Dans la suite, si je
lui recommandais quelque particulière intention :
— Je vais en parler
à mon Conseil tout-puissant, répondait-elle ; c'est ainsi que,
depuis l'Ascension, elle nommait les Trois divines Personnes.
Cette manifestation
intime de la Sainte Trinité couronne sa vie toute de recueillement
sous la grâce du mystère qu'elle adorait sans cesse en elle-même,
dans ce centre où saint Jean de la Croix nous le montre caché, mais
divinement opérant. Elle apparaît comme une suprême dédicace de ce
petit Tabernacle, dont la translation dans le Temple éternel n'était
plus éloignée. Aussi la fête du 31 août 1906, fut-elle avant tout
une fête d'action de grâce.
Car dit encore Élisabeth, dans son traité
Le Ciel dans la foi: "Le lieu où est caché le Fils de
Dieu, c'est le sein du Père, ou l'Essence divine, invisible à tout
regard mortel, inaccessible à toute intelligence humaine."

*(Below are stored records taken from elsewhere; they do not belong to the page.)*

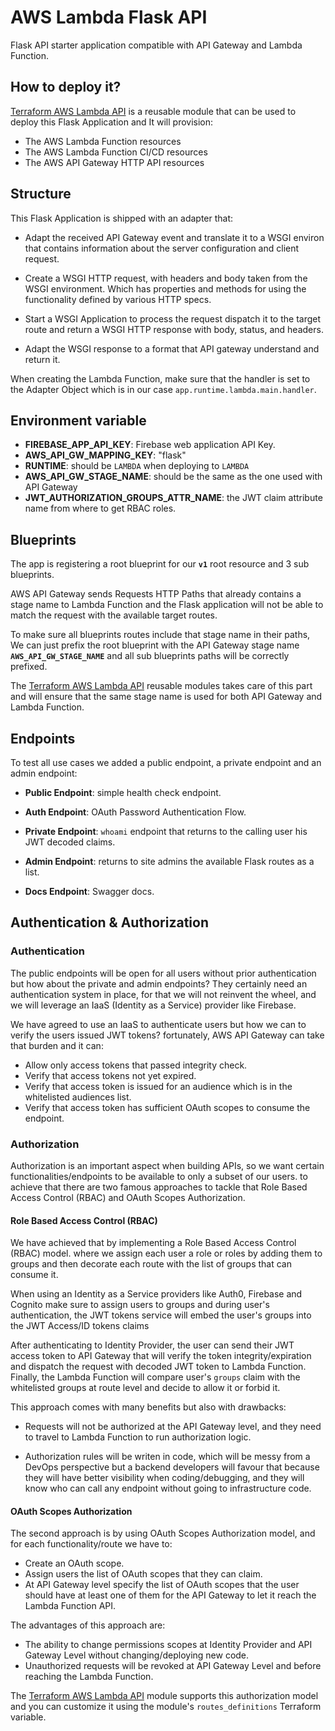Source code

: # AWS Lambda Flask API

Flask API starter application compatible with API Gateway and Lambda Function.


## How to deploy it?

[Terraform AWS Lambda API](https://github.com/obytes/terraform-aws-lambda-api) is a reusable module that can be used to 
deploy this Flask Application and It will provision:

- The AWS Lambda Function resources
- The AWS Lambda Function CI/CD resources
- The AWS API Gateway HTTP API resources

## Structure

This Flask Application is shipped with an adapter that:

- Adapt the received API Gateway event and translate it to a WSGI environ that contains information about the server
  configuration and client request.

- Create a WSGI HTTP request, with headers and body taken from the WSGI environment. Which has properties and methods
  for using the functionality defined by various HTTP specs.

- Start a WSGI Application to process the request dispatch it to the target route and return a WSGI HTTP response with
  body, status, and headers.

- Adapt the WSGI response to a format that API gateway understand and return it.

When creating the Lambda Function, make sure that the handler is set to the Adapter Object which is in our case 
`app.runtime.lambda.main.handler`.

## Environment variable

- **FIREBASE_APP_API_KEY**: Firebase web application API Key.
- **AWS_API_GW_MAPPING_KEY**: "flask"
- **RUNTIME**: should be `LAMBDA` when deploying to `LAMBDA`
- **AWS_API_GW_STAGE_NAME**: should be the same as the one used with API Gateway
- **JWT_AUTHORIZATION_GROUPS_ATTR_NAME**: the JWT claim attribute name from where to get RBAC roles.

## Blueprints

The app is registering a root blueprint for our **`v1`** root resource and 3 sub blueprints.

AWS API Gateway sends Requests HTTP Paths that already contains a stage name to Lambda Function and the Flask 
application will not be able to match the request with the available target routes.

To make sure all blueprints routes include that stage name in their paths, We can just prefix the root blueprint with 
the API Gateway stage name **`AWS_API_GW_STAGE_NAME`** and all sub blueprints paths will be correctly prefixed.

The [Terraform AWS Lambda API](https://github.com/obytes/terraform-aws-lambda-api) reusable modules takes care 
of this part and will ensure that the same stage name is used for both API Gateway and Lambda Function.

## Endpoints

To test all use cases we added a public endpoint, a private endpoint and an admin endpoint:

- **Public Endpoint**: simple health check endpoint.

- **Auth Endpoint**: OAuth Password Authentication Flow.
  
- **Private Endpoint**: `whoami` endpoint that returns to the calling user his JWT decoded claims.

- **Admin Endpoint**: returns to site admins the available Flask routes as a list.

- **Docs Endpoint**: Swagger docs.

## Authentication & Authorization

### Authentication

The public endpoints will be open for all users without prior authentication but how about the private and admin
endpoints? They certainly need an authentication system in place, for that we will not reinvent the wheel, and we will
leverage an IaaS (Identity as a Service) provider like Firebase.

We have agreed to use an IaaS to authenticate users but how we can to verify the users issued JWT tokens? fortunately,
AWS API Gateway can take that burden and it can:

- Allow only access tokens that passed integrity check.
- Verify that access tokens not yet expired.
- Verify that access token is issued for an audience which is in the whitelisted audiences list.
- Verify that access token has sufficient OAuth scopes to consume the endpoint.

### Authorization

Authorization is an important aspect when building APIs, so we want certain functionalities/endpoints to be available to
only a subset of our users. to achieve that there are two famous approaches to tackle that Role Based Access Control 
(RBAC) and OAuth Scopes Authorization.

#### Role Based Access Control (RBAC)

We have achieved that by implementing a Role Based Access Control (RBAC) model. where we assign each user a role or
roles by adding them to groups and then decorate each route with the list of groups that can consume it.

When using an Identity as a Service providers like Auth0, Firebase and Cognito make sure to assign users to groups and
during user's authentication, the JWT tokens service will embed the user's groups into the JWT Access/ID tokens claims

After authenticating to Identity Provider, the user can send their JWT access token to API Gateway that will verify the 
token integrity/expiration and dispatch the request with decoded JWT token to Lambda Function. Finally, the Lambda 
Function will compare user's `groups` claim with the whitelisted groups at route level and decide to allow it or 
forbid it.

This approach comes with many benefits but also with drawbacks:

- Requests will not be authorized at the API Gateway level, and they need to travel to Lambda Function to run
  authorization logic.

- Authorization rules will be writen in code, which will be messy from a DevOps perspective but a backend developers
  will favour that because they will have better visibility when coding/debugging, and they will know who can call any
  endpoint without going to infrastructure code.

#### OAuth Scopes Authorization

The second approach is by using OAuth Scopes Authorization model, and for each functionality/route we have to:

- Create an OAuth scope.
- Assign users the list of OAuth scopes that they can claim.
- At API Gateway level specify the list of OAuth scopes that the user should have at least one of them for the API
  Gateway to let it reach the Lambda Function API.

The advantages of this approach are:

- The ability to change permissions scopes at Identity Provider and API Gateway Level without changing/deploying new 
  code.
- Unauthorized requests will be revoked at API Gateway Level and before reaching the Lambda Function.

The [Terraform AWS Lambda API](https://github.com/obytes/terraform-aws-lambda-api) module supports this authorization 
model and you can customize it using the module's `routes_definitions` Terraform variable.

Et d'ajouter: "La Trinité, voilà notre
demeure, notre « chez nous », la maison paternelle d'où nous ne
devons jamais sortir."
Jésus disait: "Parce que j'aime mon Père,
je fais toujours ce qui Lui plaît." "Ainsi parlait le Maître
saint, écrit Élisabeth, et toute âme qui veut vivre à son
contact doit vivre aussi de cette maxime. Le bon plaisir divin doit
être sa nourriture, son pain quotidien ; elle doit se laisser
immoler par toutes les volontés du Père à l'image de son Christ
adoré." Élisabeth peut alors affirmer: "Je ne veux plus vivre
de ma propre vie, mais être transformée en Jésus-Christ afin que ma
vie soit plus divine qu'humaine, et que le Père en se penchant sur
moi puisse reconnaître l'image du Fils bien-aimé en qui Il a mis
toutes ses complaisances."
Certaines âmes se perdent dans l'amour
et naviguent "dans l'Océan de la Divinité sans qu'aucune créature
leur soit obstacle ou gêne." C'est alors qu'Élisabeth de la
Trinité écrit une de ses plus merveilleuses pages:
"Pour ces âmes, la mort mystique dont
saint Paul nous parlait hier devient si simple, si suave ! Elles
pensent beaucoup moins au travail de destruction et de dépouillement
qui leur reste à faire qu'à se plonger dans le Foyer d'amour qui
brûle en elles, et qui n'est autre que l'Esprit Saint, ce même Amour
qui dans la Trinité est le lien du Père et de son Verbe. Elles
entrent en Lui par la foi vive, et là, simples, paisible, elles sont
emportées par Lui au-dessus des choses, des goûts sensibles, dans la
ténèbre sacrée et transformées en l'image divine. Elles vivent,
selon l'expression de saint Jean, en société avec les Trois
adorables Personnes, leur vie est commune, et c'est là la vie
contemplative; cette contemplation conduit à la possession. Or cette
possession simple est la vie éternelle goûtée dans le lieu sans
fond. C'est là qu'au-dessus de la raison nous attend la tranquillité
profonde de la divine immutabilité. "
(Le Ciel dans la foi, n° 14)
Dès lors, "L'âme en possession de cet
amour apparaît avec Jésus-Christ sur le pied d'égalité parce que
leur affection réciproque rend tout commun entre l'un et l'autre.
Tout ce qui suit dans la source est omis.